When Partnerships Go Sour
- Mar 30, 2018
Being a partner in a successful business is every entrepreneur’s dream. When several people decide to put together their diverse array of skills, ideas and strategies, chances are they end up building a profitable company. Partnerships founded on common values and visions, along with different know-how and resources usually result in long-term prosperity.
But the ever-changing business environment, the opportunity of seeking new grounds in the real estate industry or the lack of experience will most certainly interfere with the partners’ initial plans. There are lots of things that can go wrong in an investment partnership—from a minor disagreement, mistake or misunderstanding to misalignment of personalities, dysfunctional arrangements or critique coming from outside or within the partnership.
Bad partnerships are preventable with the proper due diligence. The first thing you should do is make sure that you’re going into business with a partner you can rely on, who is reasonable, has good business acumen and is 100 percent committed to the business in the long term. Then, you should clearly set your expectations and establish how each of you will benefit from the partnership.

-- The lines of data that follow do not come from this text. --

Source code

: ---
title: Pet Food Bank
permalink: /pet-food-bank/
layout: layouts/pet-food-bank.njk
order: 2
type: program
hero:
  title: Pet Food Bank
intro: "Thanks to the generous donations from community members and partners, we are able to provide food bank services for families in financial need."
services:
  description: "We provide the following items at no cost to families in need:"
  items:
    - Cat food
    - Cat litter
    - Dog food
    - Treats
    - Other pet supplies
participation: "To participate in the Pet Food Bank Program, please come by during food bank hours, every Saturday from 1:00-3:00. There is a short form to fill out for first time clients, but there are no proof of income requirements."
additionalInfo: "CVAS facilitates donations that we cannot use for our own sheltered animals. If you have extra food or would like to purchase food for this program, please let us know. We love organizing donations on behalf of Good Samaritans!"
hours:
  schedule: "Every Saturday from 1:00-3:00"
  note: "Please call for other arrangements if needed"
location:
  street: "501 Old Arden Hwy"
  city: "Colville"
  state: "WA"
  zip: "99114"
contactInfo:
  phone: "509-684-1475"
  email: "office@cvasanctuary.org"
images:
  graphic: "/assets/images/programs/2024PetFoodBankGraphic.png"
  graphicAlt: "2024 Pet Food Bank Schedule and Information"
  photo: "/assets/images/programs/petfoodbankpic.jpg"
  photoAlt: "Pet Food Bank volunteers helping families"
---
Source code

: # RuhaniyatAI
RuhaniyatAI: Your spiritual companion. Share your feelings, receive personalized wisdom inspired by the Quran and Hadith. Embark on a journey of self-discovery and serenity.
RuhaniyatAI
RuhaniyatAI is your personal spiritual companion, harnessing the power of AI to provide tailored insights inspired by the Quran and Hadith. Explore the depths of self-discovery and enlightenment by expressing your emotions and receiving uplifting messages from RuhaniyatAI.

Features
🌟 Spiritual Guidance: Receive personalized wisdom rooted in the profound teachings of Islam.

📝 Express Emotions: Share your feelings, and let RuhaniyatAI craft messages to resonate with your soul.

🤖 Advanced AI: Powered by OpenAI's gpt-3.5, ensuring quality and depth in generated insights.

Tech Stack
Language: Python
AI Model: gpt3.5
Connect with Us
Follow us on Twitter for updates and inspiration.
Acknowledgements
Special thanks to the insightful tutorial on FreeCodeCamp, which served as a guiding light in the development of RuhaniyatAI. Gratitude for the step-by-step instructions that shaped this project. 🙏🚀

One of the most common failures in small businesses is the absence of an exit agreement that outlines all the details of the partnership structure. This document—often referred to as a Buy-Sell Agreement—mirrors a prenuptial arrangement in a marriage since it specifies all the necessary actions in case the partnership fails. The agreement should be completed before any profits are made and it should include at least the following:
- how the partners will run the business
- how business decisions will be made
- how disagreements will be settled
- exit strategies of the partners
- how to sell or trade one partner’s position
- roles and responsibilities
- a dissolution strategy
- division of profits and losses
Read the signs
In many cases, people just don’t want to take on the full responsibility of running a business on their own, so they reach out to someone who is willing to work with them and take the same risks. But what happens when not everything is sunshine and roses? What are the first signs that a partnership is about to part separate ways?
Warning signs such as frequent disputes, turmoil or lack of interest should be seen as indicators of a deeper hidden problem that needs to be addressed. Trouble is afoot in a partnership when feeble communication, poor teamwork and lack of interest toward each other’s input are involved. Every time a business is underperforming, it can lead to partners’ doubting each other and questioning how much effort, time and funds the other one is contributing to the business. The situation might be even more serious in a business partnership between spouses since the consequences of continuous distress at work might have deeper implications. According to consulting firm Family Business USA, roughly 65 percent of family businesses fail before reaching a next generation, regardless of which generation it is.
Find the best solution
Financial and/or operational struggles, stiff competition, lack of financing, imbalance in tasks and duties or a partner no longer fulfilling their duties are just a few of the most frequent situations a partnership stumbles upon. The first thing that business partners should do is talk. Keep your employees and clients in mind and try to come up with solutions rather than determine who is to blame. Sometimes, even arguing might help as long as it’s productive. A difference in opinion should be asserted, acknowledged and solved irrespective of the communication style.
Another solution is involving a third party—such as a consultant—that can offer a different perspective to a known issue or even help identify a problem. This person should have extensive experience and act as a mediator. If you cannot come to terms, or if one partner does not keep their agreement, a change in business status is inevitable. One of the partners can buy out the other one and ensure a clean break. However, if there is no dissolution strategy in the partnership agreement, a specialized law firm should help. Ideally, partners should mediate and come to an agreement that doesn’t involve a court of law. If this doesn’t happen, the final resort is a court-dictated decision, but expect this to be pricey and not provide the result you were hoping for. Courts often split assets and liabilities in half, regardless of disputes.